For decades, Hezbollah has claimed to be the voice of Lebanon’s Shia muslims. With its arsenal of weapons, its grip on politics, and its patronage from Iran, the group has constructed a mythology: without Hezbollah, Lebanon’s Shia would be defenseless and voiceless. But listen closely to dissidents inside the community, and a different story emerges.
Mohammad Barakat, a Lebanese Shia journalist and editor, has become one of the most fearless critics of the group’s monopoly on power. He boldly asserts that it does not represent him, his family, or the millions of ordinary Shia who seek dignity and prosperity instead of endless war.
“Our house was a house of resistance before Sayyid Hassan was even born,” Barakat says, rejecting Hezbollah’s claim to have invented Shia defiance. His family’s history of resistance predates Hassan Nasrallah (the late secretary-general of Hezbollah), and it was never dictated by Tehran. “If you’re a Shia but don’t say what Iran wants, then you’re branded a heretic,” he recalls, noting that in the 1950s his political icon was not a Shia cleric but Gamal Abdel Nasser, a Sunni Arab nationalist.
Barakat ridicules Hezbollah’s imperial delusions: “Nine hundred thousand Shia cannot rule Bilad al-Sham. Impossible.” The idea that Lebanon’s Shia, less than a million people, can dominate the Levant is not just absurd, it is destructive. “We are 900,000 Shia, are we supposed to ‘liberate Palestine’? They dragged us into madness: madness of power, madness of grandeur, and now absolute madness.”
What Barakat offers instead is a vision rooted in everyday life: factories, restaurants, and tourism in South Lebanon, not rocket launchers and refugee camps. “Most Shia don’t want to be displaced or refugees,” he says. When Hezbollah leaders declare that Lebanon must live in tents, Barakat snaps back: “Who told you we want to live in tents?”
Hezbollah’s followers, he argues, are intellectually bankrupt: “They have nothing left but insults and cursing.” Once the self-styled champions of dignity, they now survive on smears, harassment, and threats. Barakat himself has been targeted by fake news campaigns, including false reports of his arrest circulated on WhatsApp. He shrugs it off: “Fear doesn’t work on me.”

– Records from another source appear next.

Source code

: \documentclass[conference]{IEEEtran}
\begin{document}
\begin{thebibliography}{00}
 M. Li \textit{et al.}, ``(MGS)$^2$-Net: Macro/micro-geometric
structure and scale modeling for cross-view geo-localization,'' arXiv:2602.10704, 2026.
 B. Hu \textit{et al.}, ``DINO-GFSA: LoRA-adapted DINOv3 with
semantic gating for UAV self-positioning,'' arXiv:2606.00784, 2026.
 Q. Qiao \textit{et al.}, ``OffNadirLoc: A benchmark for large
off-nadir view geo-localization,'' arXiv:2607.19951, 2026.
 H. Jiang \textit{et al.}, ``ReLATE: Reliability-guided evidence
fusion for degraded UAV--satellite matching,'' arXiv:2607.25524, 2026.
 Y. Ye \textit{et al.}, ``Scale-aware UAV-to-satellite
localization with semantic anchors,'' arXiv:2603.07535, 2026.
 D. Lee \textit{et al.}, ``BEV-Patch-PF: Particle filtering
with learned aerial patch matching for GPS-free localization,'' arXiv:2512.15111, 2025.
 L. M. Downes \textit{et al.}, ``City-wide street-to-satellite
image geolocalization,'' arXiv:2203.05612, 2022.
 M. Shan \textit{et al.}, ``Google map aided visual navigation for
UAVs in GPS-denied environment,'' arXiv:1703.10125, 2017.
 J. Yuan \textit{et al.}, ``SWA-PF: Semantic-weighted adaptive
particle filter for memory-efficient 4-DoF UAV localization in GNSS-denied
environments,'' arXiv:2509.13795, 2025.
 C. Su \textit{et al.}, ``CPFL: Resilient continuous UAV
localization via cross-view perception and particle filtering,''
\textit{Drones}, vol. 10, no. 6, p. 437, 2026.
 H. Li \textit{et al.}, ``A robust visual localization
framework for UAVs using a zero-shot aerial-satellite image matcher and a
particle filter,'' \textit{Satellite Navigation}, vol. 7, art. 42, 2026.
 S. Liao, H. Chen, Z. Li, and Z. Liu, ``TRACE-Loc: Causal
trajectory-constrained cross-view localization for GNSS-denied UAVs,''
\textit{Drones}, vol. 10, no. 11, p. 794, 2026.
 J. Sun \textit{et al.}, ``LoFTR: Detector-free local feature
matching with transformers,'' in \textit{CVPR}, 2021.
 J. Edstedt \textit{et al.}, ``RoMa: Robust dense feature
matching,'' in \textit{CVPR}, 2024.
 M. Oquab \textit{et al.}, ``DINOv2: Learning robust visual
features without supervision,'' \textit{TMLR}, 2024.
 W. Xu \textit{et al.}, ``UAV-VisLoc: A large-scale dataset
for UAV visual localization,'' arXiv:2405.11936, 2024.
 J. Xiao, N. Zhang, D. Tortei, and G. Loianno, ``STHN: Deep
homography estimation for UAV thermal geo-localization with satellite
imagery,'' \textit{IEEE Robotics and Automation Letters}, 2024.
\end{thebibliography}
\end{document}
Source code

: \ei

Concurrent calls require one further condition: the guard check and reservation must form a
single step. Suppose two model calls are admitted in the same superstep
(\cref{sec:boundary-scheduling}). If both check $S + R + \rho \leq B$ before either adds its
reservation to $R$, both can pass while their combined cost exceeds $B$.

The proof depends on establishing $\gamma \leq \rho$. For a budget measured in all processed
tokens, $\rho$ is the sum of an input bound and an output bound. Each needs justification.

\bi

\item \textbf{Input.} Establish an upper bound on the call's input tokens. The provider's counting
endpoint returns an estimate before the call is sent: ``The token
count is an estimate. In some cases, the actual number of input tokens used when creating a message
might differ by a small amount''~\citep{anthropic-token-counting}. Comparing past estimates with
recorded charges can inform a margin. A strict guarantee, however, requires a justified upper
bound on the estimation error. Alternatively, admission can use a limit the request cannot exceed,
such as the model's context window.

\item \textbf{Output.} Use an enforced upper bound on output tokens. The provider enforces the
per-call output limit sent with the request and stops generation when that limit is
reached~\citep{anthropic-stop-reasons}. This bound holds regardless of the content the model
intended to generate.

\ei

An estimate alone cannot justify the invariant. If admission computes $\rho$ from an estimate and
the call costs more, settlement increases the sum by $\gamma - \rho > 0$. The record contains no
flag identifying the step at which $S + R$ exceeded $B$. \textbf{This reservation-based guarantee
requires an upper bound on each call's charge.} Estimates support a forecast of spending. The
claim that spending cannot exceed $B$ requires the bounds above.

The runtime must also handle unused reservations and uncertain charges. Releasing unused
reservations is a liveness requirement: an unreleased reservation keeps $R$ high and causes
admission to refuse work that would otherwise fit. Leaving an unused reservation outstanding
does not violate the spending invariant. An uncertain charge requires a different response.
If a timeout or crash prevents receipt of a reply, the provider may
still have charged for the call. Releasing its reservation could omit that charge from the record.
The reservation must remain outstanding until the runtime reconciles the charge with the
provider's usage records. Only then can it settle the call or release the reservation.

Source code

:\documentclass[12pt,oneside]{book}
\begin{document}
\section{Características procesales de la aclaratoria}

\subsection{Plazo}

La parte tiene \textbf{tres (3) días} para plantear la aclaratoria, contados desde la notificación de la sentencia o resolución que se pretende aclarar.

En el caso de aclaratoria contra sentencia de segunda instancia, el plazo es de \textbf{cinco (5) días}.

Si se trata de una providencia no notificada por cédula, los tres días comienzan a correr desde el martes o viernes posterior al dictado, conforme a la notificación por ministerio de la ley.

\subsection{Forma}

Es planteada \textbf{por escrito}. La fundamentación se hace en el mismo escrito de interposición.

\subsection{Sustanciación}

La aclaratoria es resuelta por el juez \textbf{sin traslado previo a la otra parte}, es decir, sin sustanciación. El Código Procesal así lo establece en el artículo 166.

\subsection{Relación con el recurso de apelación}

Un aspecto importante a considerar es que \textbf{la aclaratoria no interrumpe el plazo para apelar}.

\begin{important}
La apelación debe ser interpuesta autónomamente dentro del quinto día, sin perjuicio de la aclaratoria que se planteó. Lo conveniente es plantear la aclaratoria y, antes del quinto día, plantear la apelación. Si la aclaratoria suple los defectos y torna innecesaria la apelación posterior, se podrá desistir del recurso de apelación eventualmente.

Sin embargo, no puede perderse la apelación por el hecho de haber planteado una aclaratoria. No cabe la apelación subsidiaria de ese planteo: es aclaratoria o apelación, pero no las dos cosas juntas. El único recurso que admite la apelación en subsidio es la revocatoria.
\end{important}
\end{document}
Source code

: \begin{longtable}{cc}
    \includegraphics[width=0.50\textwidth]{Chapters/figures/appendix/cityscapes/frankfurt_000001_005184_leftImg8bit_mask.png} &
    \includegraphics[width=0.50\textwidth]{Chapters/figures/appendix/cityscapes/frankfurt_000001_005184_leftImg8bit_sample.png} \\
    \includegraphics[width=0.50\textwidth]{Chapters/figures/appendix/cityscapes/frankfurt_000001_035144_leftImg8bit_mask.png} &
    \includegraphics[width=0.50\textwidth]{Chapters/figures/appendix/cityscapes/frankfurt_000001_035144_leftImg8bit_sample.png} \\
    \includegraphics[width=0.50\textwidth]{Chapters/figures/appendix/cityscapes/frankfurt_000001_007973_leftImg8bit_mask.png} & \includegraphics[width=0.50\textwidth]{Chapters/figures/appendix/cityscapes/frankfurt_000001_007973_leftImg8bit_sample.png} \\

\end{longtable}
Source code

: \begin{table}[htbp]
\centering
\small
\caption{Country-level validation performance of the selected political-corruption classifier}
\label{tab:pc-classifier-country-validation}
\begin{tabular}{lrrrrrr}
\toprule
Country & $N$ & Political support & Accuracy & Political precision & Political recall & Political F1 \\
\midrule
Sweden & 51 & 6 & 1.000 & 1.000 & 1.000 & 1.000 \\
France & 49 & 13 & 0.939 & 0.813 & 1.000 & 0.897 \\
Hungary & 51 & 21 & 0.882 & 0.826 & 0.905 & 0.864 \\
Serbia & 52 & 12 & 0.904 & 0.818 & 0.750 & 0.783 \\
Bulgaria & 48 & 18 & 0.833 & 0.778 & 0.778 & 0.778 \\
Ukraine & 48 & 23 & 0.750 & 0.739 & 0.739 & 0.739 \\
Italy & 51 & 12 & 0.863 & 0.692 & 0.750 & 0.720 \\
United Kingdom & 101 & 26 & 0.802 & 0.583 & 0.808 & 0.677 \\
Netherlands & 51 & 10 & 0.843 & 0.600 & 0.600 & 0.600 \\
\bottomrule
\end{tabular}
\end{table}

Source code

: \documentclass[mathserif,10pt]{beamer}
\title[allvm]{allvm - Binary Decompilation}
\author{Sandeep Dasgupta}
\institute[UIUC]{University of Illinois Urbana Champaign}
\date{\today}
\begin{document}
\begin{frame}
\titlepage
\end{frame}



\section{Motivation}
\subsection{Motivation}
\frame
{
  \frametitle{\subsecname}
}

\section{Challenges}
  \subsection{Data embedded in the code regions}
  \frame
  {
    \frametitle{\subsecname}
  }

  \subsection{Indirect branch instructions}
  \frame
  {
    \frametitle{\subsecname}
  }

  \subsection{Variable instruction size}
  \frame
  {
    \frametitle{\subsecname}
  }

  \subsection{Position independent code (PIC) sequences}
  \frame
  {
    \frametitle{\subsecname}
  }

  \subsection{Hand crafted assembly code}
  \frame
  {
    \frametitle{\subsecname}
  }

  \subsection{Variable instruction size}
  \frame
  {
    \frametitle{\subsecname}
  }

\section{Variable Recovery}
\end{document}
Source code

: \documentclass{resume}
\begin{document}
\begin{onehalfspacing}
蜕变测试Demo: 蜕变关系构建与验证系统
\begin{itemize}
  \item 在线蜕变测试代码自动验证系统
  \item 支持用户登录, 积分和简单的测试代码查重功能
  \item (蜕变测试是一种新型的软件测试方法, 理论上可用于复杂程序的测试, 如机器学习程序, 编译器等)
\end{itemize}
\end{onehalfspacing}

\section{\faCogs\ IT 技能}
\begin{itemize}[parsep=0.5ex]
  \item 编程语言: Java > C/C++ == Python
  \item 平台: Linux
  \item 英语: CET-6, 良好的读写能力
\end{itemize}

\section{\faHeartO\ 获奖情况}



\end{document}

In August, the Lebanese cabinet authorized the army to prepare a plan to bring all weapons under state control—a decision Hezbollah condemned as a “grave sin” before its ministers stormed out of the session.
Hezbollah MP Mohammad Raad recently warned that disarming the group would endanger Lebanon’s “civil peace.” Barakat exposes the bluff: “Civil peace today is guaranteed by the constitution and by Taif, not by Hezbollah’s guns.” The Taif Agreement of 1989 settled the matter: only the state has the right to arms.
Days later, Israeli airstrikes deep inside Lebanon’s Bekaa region killed four Hezbollah fighters, demonstrating just how dangerous the group’s continued militarization has become for ordinary Lebanese who have no say in its war plans.
Barakat dismisses Hezbollah’s tantrums and threats as empty rage. Even the Amal Movement, their longtime Shia ally, accepted the government’s decisions outright, only accusing the cabinet of “haste.” And to the claim that Lebanon cannot function without Hezbollah’s Shia ministers, Barakat is equally unsparing: “There are replacements for Shia ministers if necessary. No community can hold the country hostage.”
Hezbollah’s Deputy Secretary-General Naim Kassem recently warned Gulf countries that they would be “next” if Israel succeeds in dismantling regional militant networks—a threat that drags Lebanon further into conflicts not of its choosing. Meanwhile, the human toll of Hezbollah’s confrontations continues to surface. A year after Israeli sabotage attacks targeting the group’s communications gear, many civilians are still recovering from maiming injuries. For Barakat and other dissident Shia voices, these events only confirm what they have long argued—that Hezbollah’s guns no longer protect Lebanon but imperil it, holding the country hostage to an endless cycle of provocation and reprisal.
This is why Barakat’s voice matters. Hezbollah thrives on the illusion that it embodies Lebanon’s Shia community. But his loud, unyielding opposition punctures that illusion—and he is not alone. Across the region, more Shia voices are rejecting Tehran’s militias and choosing sovereignty over servitude.
Hezbollah promised liberation but delivered ruin. Barakat’s dissent shows that another Shia identity is possible, one that is Lebanese, nationalist, and free from Iran’s grip. The real guarantor of dignity is not the barrel of a gun but the sovereignty of a state and the safety of its people. And when Hezbollah is finally disarmed, Lebanon will not collapse. On the contrary, it may finally have a chance to breathe.